Efficient B-mode Ultrasound Image Reconstruction from Sub-sampled RF Data using Deep Learning
This addresses the need for efficient image reconstruction in ultrasound systems with limited measurements, though it appears incremental as it builds on deep learning for a known bottleneck.
The paper tackles the problem of reconstructing high-quality B-mode ultrasound images from sub-sampled RF data, which causes blurry images with artifacts in portable and fast imaging systems. The proposed deep learning method reduces the data rate without sacrificing image quality, as confirmed by experimental results.

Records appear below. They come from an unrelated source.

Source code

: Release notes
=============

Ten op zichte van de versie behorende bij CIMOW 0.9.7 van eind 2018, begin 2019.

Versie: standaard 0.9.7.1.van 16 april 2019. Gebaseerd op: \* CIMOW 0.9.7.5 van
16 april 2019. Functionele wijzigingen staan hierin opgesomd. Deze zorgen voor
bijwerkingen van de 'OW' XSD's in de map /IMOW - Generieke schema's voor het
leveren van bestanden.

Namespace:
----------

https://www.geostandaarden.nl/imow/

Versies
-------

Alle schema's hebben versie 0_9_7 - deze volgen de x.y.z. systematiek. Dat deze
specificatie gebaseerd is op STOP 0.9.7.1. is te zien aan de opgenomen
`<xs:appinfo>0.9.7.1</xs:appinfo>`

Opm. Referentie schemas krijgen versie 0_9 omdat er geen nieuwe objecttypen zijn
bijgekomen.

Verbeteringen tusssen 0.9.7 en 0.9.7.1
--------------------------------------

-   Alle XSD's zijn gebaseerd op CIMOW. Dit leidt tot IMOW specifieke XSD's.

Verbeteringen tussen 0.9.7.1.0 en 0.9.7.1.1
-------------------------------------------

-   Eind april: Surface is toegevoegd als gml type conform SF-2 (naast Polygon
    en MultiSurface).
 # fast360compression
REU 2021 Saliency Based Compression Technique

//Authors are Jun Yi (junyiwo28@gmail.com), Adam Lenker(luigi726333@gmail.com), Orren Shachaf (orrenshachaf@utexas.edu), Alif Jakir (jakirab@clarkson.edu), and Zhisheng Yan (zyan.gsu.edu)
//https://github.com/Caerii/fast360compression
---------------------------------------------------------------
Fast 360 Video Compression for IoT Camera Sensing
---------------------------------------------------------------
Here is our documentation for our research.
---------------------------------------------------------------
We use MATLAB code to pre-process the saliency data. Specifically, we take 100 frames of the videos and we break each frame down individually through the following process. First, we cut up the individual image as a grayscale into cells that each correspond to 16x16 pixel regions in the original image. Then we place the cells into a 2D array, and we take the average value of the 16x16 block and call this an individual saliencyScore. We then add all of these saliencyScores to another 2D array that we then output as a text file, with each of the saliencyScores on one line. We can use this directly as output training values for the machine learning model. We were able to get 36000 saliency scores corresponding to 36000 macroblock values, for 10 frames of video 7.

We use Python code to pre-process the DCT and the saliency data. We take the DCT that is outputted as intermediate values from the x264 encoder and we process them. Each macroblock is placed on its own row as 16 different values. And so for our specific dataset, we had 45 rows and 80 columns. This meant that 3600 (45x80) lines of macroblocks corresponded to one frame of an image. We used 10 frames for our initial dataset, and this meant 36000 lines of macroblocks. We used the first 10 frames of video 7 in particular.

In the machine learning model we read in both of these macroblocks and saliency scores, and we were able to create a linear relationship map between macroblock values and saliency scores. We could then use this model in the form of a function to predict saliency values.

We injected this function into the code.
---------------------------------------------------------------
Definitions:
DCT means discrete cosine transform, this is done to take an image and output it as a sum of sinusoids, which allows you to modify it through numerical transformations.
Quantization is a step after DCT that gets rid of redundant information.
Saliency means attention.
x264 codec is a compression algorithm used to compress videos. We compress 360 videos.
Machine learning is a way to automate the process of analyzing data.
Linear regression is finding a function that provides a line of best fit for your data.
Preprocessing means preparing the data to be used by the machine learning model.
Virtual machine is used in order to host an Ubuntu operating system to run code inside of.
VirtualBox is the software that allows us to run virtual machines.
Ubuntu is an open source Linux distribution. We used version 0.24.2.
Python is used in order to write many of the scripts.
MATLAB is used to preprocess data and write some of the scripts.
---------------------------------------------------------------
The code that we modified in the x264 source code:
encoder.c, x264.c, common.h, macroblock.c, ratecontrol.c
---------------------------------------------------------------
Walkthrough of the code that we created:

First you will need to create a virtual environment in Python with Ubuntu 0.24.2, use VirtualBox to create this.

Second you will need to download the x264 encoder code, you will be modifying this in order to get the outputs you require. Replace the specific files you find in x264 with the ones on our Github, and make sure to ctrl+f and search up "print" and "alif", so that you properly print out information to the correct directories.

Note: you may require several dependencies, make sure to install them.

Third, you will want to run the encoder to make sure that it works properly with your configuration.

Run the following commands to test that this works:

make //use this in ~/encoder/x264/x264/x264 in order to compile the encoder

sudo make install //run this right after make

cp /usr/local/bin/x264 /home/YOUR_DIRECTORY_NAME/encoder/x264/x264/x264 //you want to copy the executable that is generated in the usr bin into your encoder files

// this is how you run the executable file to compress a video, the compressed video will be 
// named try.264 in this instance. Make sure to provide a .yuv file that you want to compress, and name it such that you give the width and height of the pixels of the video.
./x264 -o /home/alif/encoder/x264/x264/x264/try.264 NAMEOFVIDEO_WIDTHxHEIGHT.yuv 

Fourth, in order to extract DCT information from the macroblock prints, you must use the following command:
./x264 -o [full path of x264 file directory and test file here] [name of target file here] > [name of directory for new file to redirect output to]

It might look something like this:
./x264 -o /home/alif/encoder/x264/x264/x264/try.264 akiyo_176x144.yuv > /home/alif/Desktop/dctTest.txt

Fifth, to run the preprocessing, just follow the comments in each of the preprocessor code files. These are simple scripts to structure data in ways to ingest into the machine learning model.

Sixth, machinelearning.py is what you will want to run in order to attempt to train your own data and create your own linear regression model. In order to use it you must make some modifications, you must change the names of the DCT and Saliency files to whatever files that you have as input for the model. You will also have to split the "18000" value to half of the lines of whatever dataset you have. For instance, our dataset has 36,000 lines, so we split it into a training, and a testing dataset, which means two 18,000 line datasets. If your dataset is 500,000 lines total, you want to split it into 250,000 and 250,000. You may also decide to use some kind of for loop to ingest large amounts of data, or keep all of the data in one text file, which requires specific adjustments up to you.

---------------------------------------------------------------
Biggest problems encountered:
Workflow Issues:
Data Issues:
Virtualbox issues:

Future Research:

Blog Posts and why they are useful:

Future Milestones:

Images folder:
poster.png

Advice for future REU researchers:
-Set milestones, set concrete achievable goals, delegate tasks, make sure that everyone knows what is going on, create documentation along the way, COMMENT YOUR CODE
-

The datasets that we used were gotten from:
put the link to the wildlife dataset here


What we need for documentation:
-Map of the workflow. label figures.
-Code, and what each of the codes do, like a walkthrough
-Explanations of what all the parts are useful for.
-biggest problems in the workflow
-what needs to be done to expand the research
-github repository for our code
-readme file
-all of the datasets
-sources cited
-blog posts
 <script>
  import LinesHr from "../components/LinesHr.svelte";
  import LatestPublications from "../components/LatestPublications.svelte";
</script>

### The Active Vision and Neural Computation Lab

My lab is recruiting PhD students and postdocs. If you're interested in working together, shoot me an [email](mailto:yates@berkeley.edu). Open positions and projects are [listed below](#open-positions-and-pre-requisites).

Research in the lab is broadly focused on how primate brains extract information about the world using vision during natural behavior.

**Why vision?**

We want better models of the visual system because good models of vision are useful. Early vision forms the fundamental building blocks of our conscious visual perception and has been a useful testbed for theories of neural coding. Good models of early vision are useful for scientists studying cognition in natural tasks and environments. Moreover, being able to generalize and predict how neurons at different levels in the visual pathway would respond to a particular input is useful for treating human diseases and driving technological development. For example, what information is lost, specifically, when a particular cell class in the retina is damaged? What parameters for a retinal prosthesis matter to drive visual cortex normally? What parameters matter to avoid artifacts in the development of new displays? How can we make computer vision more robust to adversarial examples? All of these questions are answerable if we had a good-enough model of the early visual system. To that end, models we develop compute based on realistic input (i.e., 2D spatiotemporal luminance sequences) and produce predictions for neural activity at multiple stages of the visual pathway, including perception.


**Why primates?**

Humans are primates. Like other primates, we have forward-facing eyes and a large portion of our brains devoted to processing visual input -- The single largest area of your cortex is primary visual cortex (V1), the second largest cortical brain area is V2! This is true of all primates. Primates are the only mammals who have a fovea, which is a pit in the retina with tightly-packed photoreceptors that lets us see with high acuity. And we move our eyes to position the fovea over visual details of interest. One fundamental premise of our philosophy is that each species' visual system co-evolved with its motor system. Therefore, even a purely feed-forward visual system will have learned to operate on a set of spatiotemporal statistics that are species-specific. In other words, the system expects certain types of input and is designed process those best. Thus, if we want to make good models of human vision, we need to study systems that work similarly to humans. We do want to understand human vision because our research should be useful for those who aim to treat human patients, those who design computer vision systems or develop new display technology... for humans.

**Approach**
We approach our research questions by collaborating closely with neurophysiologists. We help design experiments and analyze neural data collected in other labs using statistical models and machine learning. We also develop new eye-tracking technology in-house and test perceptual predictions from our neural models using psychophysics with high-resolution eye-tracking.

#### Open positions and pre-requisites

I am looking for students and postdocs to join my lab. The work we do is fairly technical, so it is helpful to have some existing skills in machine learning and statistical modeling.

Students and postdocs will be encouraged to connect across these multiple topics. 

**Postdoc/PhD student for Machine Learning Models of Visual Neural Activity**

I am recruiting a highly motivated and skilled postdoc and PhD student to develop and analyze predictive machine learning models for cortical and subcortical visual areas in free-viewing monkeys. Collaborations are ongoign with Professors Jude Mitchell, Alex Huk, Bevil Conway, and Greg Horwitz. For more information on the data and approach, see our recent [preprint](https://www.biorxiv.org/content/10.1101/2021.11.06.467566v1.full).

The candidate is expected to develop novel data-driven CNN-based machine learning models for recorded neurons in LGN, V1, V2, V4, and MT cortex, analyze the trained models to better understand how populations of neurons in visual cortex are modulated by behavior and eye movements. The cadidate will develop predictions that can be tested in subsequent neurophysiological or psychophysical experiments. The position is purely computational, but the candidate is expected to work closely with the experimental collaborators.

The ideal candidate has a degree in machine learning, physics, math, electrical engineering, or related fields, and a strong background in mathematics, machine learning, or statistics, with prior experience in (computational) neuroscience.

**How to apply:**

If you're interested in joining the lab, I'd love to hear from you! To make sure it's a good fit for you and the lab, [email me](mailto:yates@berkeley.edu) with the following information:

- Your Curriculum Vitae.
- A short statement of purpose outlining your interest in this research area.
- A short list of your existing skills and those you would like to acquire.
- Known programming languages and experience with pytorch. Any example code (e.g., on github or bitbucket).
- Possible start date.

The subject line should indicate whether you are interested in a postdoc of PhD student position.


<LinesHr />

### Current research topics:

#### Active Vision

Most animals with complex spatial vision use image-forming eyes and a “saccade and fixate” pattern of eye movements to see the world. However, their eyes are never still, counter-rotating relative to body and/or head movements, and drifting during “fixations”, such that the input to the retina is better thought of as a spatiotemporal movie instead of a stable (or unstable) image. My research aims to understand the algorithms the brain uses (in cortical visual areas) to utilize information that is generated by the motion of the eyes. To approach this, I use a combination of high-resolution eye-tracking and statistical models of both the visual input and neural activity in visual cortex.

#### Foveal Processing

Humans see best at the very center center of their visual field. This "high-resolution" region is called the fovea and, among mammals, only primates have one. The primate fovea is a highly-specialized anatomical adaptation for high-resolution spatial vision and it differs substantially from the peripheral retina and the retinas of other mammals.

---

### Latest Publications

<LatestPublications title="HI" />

In portable, three dimensional, and ultra-fast ultrasound imaging systems, there is an increasing demand for the reconstruction of high quality images from a limited number of radio-frequency (RF) measurements due to receiver (Rx) or transmit (Xmit) event sub-sampling. However, due to the presence of side lobe artifacts from RF sub-sampling, the standard beamformer often produces blurry images with less contrast, which are unsuitable for diagnostic purposes. Existing compressed sensing approaches often require either hardware changes or computationally expensive algorithms, but their quality improvements are limited. To address this problem, here we propose a novel deep learning approach that directly interpolates the missing RF data by utilizing redundancy in the Rx-Xmit plane. Our extensive experimental results using sub-sampled RF data from a multi-line acquisition B-mode system confirm that the proposed method can effectively reduce the data rate without sacrificing image quality.